━━ The data ━━

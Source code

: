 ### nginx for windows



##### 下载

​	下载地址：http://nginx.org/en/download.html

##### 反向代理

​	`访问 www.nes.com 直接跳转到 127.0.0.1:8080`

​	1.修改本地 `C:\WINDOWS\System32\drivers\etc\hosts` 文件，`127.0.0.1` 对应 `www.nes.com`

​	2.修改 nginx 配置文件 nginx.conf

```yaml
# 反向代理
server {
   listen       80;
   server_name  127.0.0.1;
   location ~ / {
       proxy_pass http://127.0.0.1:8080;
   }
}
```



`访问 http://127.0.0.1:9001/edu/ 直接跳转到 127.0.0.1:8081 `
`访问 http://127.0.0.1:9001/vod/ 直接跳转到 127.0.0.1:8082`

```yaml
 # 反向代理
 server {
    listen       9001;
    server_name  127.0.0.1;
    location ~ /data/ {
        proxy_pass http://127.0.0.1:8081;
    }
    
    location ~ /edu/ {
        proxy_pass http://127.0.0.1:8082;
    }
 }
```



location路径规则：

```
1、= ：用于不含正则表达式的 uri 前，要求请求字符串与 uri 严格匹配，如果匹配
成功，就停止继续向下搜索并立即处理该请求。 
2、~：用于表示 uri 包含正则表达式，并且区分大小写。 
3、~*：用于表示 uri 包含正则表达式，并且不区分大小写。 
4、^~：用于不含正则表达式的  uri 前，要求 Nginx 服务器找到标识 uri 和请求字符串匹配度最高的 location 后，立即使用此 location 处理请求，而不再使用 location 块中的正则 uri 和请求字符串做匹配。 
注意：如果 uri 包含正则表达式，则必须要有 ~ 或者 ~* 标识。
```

━━━
━━ The data ━━

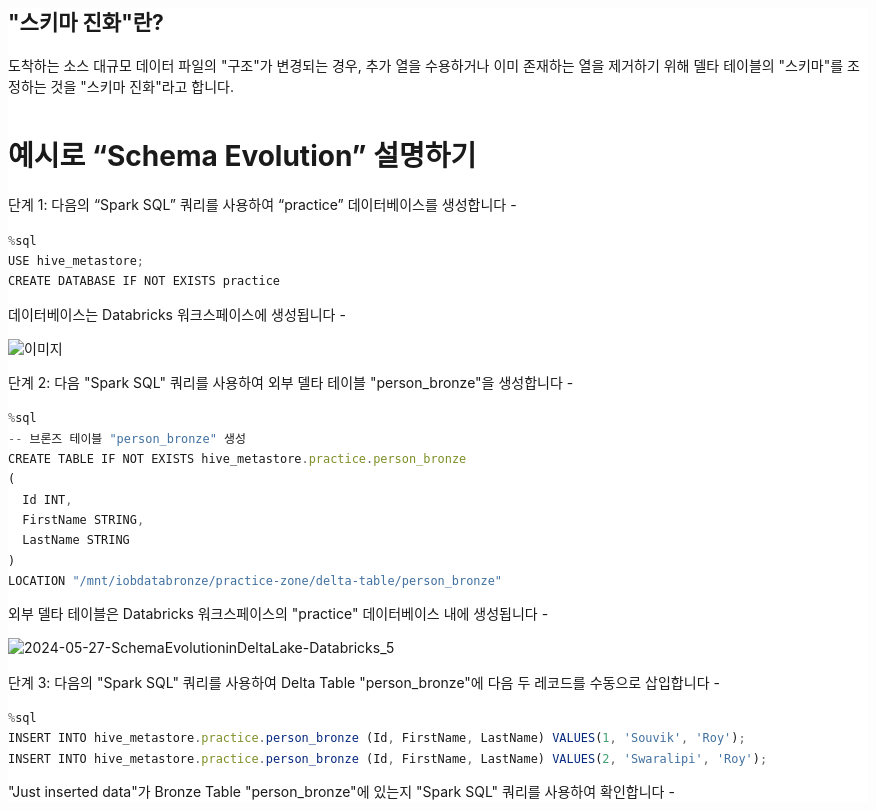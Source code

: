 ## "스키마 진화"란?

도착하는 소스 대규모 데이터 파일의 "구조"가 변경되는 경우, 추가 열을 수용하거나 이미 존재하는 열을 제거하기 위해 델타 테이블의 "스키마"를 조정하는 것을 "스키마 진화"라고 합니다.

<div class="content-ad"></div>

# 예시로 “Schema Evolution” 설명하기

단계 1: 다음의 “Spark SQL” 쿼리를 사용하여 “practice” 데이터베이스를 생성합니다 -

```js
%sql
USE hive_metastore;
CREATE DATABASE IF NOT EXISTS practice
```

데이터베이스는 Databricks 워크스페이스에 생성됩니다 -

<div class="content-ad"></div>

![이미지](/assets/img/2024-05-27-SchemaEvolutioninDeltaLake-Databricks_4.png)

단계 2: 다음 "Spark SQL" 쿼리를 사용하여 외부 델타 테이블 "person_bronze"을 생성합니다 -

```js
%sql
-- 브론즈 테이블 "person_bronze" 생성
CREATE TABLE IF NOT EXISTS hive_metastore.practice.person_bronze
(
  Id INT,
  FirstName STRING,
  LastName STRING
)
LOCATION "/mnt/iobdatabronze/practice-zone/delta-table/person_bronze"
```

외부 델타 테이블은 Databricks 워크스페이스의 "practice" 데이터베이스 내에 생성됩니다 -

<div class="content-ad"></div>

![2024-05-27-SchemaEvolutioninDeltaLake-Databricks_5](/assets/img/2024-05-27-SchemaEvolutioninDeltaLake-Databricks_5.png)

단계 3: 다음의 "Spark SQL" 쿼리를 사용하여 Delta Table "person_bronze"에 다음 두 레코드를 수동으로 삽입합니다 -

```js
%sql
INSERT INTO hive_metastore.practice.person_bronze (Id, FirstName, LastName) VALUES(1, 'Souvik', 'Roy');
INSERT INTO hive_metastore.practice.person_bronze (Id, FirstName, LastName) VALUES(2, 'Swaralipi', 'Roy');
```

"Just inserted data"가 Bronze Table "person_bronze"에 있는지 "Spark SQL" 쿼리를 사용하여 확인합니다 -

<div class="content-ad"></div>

━━━

(What you should do) What is the number of lines in the records that contain "FirstName"? Answer with it alone.

(Exercise output) 3